To rectify the shame he feels over what he has done Stephen goes to the barn with supplies for the German. Though he is scared of the man in the Barns and the children and dogs of the Lanes he persists. Uncle Peter says his name from within his hideout. At this time Stephen subconsciously realises that it is Uncle Peter. Uncle Peter talks to Stephen about the “game” which he has been playing. In discussing Stephen’s “game” but he seems to acquaint this with his own actions in war,
“You start playing some game, and you’re the brave one, the great hero. But the game goes on and on.”
Ironically this is what Stephen wanted to do all along. He wanted to be like Uncle Peter who was portrayed as a paragon of heroism. Even this illusion has been shattered and they are more alike than Stephen thought. Like many Uncle Peter may have enlisted thinking the war would be over soon and it would be a heroic adventure. However the war went “on and on” and what may have at first been an adventure changed into something different. Uncle Peter says he was
“In the darkness five hundred miles from home and suddenly the darkness is inside you as well.”
Stephen always subconsciously felt “miles from home” because as a German immigrant he was in a foreign country. He perceived the German’s to be the “darkness” but all along this darkness was “inside” of him as well. Of all the characters in the book Uncle Peter is the one who can truly relate to Stephen’s situation through his own experiences. When Stephen goes out again he hears police officers talking about the dead body on the railway tracks. He blames himself for the death of Uncle Peter. The narrative is riddled with flashes of Uncle Peter’s death. Ironically the most important experience is something Stephen never actually “spied”. When he goes home he says the “game is over”, but we can tell from Stefan’s narrative that this is not true and the “game” continues to haunt him.

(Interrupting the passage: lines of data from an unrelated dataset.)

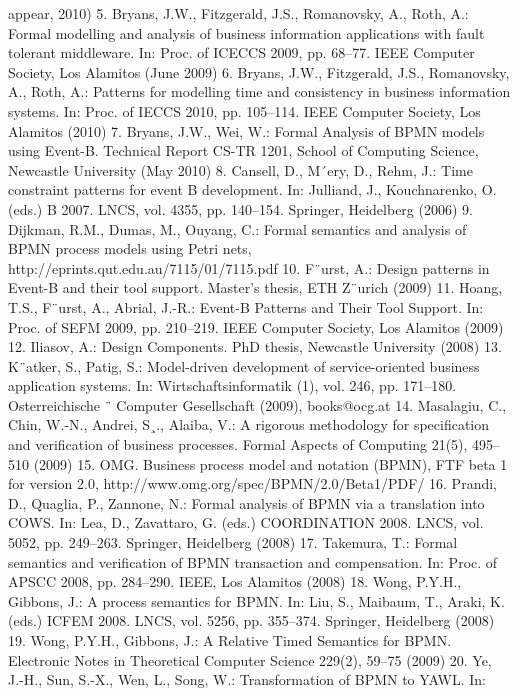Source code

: appear, 2010)
5. Bryans, J.W., Fitzgerald, J.S., Romanovsky, A., Roth, A.: Formal modelling and
analysis of business information applications with fault tolerant middleware. In:
Proc. of ICECCS 2009, pp. 68–77. IEEE Computer Society, Los Alamitos (June
2009)
6. Bryans, J.W., Fitzgerald, J.S., Romanovsky, A., Roth, A.: Patterns for modelling
time and consistency in business information systems. In: Proc. of IECCS 2010,
pp. 105–114. IEEE Computer Society, Los Alamitos (2010)
7. Bryans, J.W., Wei, W.: Formal Analysis of BPMN models using Event-B. Technical
Report CS-TR 1201, School of Computing Science, Newcastle University (May
2010)
8. Cansell, D., M´ery, D., Rehm, J.: Time constraint patterns for event B development.
In: Julliand, J., Kouchnarenko, O. (eds.) B 2007. LNCS, vol. 4355, pp. 140–154.
Springer, Heidelberg (2006)
9. Dijkman, R.M., Dumas, M., Ouyang, C.: Formal semantics and analysis of BPMN
process models using Petri nets, http://eprints.qut.edu.au/7115/01/7115.pdf
10. F¨urst, A.: Design patterns in Event-B and their tool support. Master’s thesis, ETH
Z¨urich (2009)
11. Hoang, T.S., F¨urst, A., Abrial, J.-R.: Event-B Patterns and Their Tool Support. In:
Proc. of SEFM 2009, pp. 210–219. IEEE Computer Society, Los Alamitos (2009)
12. Iliasov, A.: Design Components. PhD thesis, Newcastle University (2008)
13. K¨atker, S., Patig, S.: Model-driven development of service-oriented business application systems. In: Wirtschaftsinformatik (1), vol. 246, pp. 171–180. Osterreichische ¨
Computer Gesellschaft (2009), books@ocg.at
14. Masalagiu, C., Chin, W.-N., Andrei, S¸., Alaiba, V.: A rigorous methodology for
specification and verification of business processes. Formal Aspects of Computing 21(5), 495–510 (2009)
15. OMG. Business process model and notation (BPMN), FTF beta 1 for version 2.0,
http://www.omg.org/spec/BPMN/2.0/Beta1/PDF/
16. Prandi, D., Quaglia, P., Zannone, N.: Formal analysis of BPMN via a translation
into COWS. In: Lea, D., Zavattaro, G. (eds.) COORDINATION 2008. LNCS,
vol. 5052, pp. 249–263. Springer, Heidelberg (2008)
17. Takemura, T.: Formal semantics and verification of BPMN transaction and compensation. In: Proc. of APSCC 2008, pp. 284–290. IEEE, Los Alamitos (2008)
18. Wong, P.Y.H., Gibbons, J.: A process semantics for BPMN. In: Liu, S., Maibaum,
T., Araki, K. (eds.) ICFEM 2008. LNCS, vol. 5256, pp. 355–374. Springer, Heidelberg (2008)
19. Wong, P.Y.H., Gibbons, J.: A Relative Timed Semantics for BPMN. Electronic
Notes in Theoretical Computer Science 229(2), 59–75 (2009)
20. Ye, J.-H., Sun, S.-X., Wen, L., Song, W.: Transformation of BPMN to YAWL. In:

At the very end of the book the narrative facades are pealed back. Stephen’s father was the true “German Spy”. Even this, a classification essential to the book, is turned on its head. He is a German who is spying for the British forces. The object of so much of Stephen’s fear and loathing has been in his house all along. This revelation reveals the true moral centre of the book. In his childhood Stephen expressed the kind of “wartime” prejudices that were seen as acceptable at the time. There is a ‘black and white’ distinction between Germany and England. By turning things completely on their head Frayn is making a clear point. At the end of the book he describes the persecution experienced by Stefan’s Jewish relations under Nazi rule, in the story children call Stephen a “sheeny” which is a derogatory term for a Jew, a parallel is drawn between the two countries. It is the Germans whom he describes being bombed by Uncle Peter as the two worlds collide; he is not necessarily criticising Uncle Peter, he is illustrating one of the many absurdities of war. Germany was that “far-off nearby land” at the time: geographically close but at the time they mentally seemed worlds apart. Distinctions that seemed so easy as a child have been ripped to shreds and Stephen is left to pick up the pieces.
So, who are the “spies” the title is referring to? It could be Keith and Stephen who embark upon an innocent game of “spies”. It could be Barbara Berrill who herself spies upon the boy’s not so “privet” hideout. Or maybe the mysterious man who looks through people’s window during the blackout. Or it could be Stephen’s dad, the only true “German spy” of the book. Stefan himself is spying upon the foreign territory of the past. They are all “spies” in different senses of the word and in plural the title refers to them all. Or is it intended to be interpreted as a verb? The reader can hold these different definitions of the word and accept that they are all in someway true. This is what Stephen has been doing through a lot of the book, in a form of doublethink, holding contradictory ideas in his head and accepting that they are all in some way true.